╔══

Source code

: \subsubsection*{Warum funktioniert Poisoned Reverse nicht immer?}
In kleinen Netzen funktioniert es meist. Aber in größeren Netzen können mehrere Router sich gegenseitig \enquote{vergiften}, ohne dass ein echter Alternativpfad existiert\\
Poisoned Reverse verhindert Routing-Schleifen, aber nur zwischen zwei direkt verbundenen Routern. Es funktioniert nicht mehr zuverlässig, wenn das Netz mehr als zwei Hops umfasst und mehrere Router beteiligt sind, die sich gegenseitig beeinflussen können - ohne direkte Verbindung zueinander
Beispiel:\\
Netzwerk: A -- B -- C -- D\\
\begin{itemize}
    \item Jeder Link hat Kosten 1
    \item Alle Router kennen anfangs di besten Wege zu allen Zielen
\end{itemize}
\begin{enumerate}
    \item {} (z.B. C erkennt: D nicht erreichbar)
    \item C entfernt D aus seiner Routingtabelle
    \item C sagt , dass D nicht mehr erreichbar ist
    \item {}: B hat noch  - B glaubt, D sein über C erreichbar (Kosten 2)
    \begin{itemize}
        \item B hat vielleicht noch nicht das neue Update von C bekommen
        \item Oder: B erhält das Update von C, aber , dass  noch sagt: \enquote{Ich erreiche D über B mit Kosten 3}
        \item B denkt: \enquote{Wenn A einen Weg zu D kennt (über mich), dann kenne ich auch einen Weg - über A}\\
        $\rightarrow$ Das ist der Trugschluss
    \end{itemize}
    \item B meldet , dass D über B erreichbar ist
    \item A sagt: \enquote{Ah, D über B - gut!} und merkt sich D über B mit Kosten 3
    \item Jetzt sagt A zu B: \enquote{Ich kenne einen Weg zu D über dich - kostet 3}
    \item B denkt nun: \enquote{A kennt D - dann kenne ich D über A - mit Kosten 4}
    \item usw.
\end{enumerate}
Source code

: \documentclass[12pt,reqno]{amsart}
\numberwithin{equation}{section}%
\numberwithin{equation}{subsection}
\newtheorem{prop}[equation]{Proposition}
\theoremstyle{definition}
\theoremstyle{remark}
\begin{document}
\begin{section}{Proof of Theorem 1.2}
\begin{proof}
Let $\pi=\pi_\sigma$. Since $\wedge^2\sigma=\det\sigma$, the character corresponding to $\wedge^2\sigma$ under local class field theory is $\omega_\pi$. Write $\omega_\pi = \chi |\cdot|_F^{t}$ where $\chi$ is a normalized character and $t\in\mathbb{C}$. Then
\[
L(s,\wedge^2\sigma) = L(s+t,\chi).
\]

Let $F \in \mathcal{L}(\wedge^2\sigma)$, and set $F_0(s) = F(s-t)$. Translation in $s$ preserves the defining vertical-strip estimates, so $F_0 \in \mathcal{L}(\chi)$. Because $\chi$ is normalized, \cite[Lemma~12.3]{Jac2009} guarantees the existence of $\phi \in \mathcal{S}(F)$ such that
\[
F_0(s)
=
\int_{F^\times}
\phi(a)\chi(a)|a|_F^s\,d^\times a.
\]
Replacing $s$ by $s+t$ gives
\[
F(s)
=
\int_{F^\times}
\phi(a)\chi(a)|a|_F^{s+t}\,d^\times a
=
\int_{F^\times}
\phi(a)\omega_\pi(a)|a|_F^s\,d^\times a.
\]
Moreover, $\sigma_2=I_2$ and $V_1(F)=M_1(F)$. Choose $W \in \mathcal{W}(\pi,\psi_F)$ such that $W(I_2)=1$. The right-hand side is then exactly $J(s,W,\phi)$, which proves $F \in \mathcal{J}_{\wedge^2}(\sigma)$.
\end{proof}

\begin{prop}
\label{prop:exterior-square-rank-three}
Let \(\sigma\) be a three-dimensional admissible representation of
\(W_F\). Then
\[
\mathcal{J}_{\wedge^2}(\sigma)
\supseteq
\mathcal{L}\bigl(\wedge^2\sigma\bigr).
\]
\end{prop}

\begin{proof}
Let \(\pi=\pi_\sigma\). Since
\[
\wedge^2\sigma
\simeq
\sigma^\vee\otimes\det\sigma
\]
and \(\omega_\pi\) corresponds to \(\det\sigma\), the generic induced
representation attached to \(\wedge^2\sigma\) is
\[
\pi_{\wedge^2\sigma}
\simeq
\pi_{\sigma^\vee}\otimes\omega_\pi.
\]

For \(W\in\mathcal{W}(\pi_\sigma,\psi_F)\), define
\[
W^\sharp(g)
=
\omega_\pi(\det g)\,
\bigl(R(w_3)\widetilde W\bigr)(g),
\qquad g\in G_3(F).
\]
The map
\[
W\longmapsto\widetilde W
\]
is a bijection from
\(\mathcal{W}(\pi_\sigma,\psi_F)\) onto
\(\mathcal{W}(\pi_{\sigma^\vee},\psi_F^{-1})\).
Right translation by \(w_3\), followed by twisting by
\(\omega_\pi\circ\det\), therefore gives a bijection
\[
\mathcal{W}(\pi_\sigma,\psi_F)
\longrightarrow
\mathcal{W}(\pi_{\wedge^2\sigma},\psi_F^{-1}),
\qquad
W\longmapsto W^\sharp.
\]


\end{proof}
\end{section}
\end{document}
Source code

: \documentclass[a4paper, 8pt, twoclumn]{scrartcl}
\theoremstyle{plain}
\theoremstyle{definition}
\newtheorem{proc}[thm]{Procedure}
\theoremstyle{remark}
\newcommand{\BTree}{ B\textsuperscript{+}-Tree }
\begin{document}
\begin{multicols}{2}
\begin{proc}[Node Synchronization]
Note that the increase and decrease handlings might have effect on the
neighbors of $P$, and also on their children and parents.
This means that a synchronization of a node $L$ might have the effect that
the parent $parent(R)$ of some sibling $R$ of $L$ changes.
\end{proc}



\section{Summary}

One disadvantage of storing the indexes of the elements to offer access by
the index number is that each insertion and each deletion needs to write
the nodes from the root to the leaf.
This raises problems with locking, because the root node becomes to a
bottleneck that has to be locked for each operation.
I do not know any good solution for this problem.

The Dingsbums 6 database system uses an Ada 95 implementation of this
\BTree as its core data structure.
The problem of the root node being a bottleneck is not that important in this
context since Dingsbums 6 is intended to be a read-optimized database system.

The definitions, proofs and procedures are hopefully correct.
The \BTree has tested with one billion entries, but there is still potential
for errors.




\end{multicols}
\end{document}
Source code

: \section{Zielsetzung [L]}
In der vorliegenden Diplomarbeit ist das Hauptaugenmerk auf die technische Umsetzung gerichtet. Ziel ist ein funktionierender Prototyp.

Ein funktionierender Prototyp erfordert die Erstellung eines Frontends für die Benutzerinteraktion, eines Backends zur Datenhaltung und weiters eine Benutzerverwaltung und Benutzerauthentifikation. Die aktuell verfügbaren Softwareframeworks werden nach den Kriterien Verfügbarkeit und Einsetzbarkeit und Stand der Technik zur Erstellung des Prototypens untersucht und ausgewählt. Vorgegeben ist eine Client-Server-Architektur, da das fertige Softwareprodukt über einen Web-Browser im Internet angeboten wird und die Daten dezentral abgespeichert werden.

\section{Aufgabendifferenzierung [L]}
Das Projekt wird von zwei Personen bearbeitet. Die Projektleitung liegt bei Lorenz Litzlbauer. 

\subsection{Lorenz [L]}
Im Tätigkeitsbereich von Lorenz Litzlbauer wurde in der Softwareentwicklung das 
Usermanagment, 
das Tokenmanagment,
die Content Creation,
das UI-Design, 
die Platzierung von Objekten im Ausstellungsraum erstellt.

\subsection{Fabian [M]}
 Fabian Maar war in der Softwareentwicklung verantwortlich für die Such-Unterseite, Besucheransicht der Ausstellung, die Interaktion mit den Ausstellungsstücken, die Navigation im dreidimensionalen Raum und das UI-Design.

╚══

• **What to do**
Copy each line of the records containing the string "erreichbar".

• **Final answer**
    \item {} (z.B. C erkennt: D nicht erreichbar)
    \item C sagt , dass D nicht mehr erreichbar ist
    \item {}: B hat noch  - B glaubt, D sein über C erreichbar (Kosten 2)
    \item B meldet , dass D über B erreichbar ist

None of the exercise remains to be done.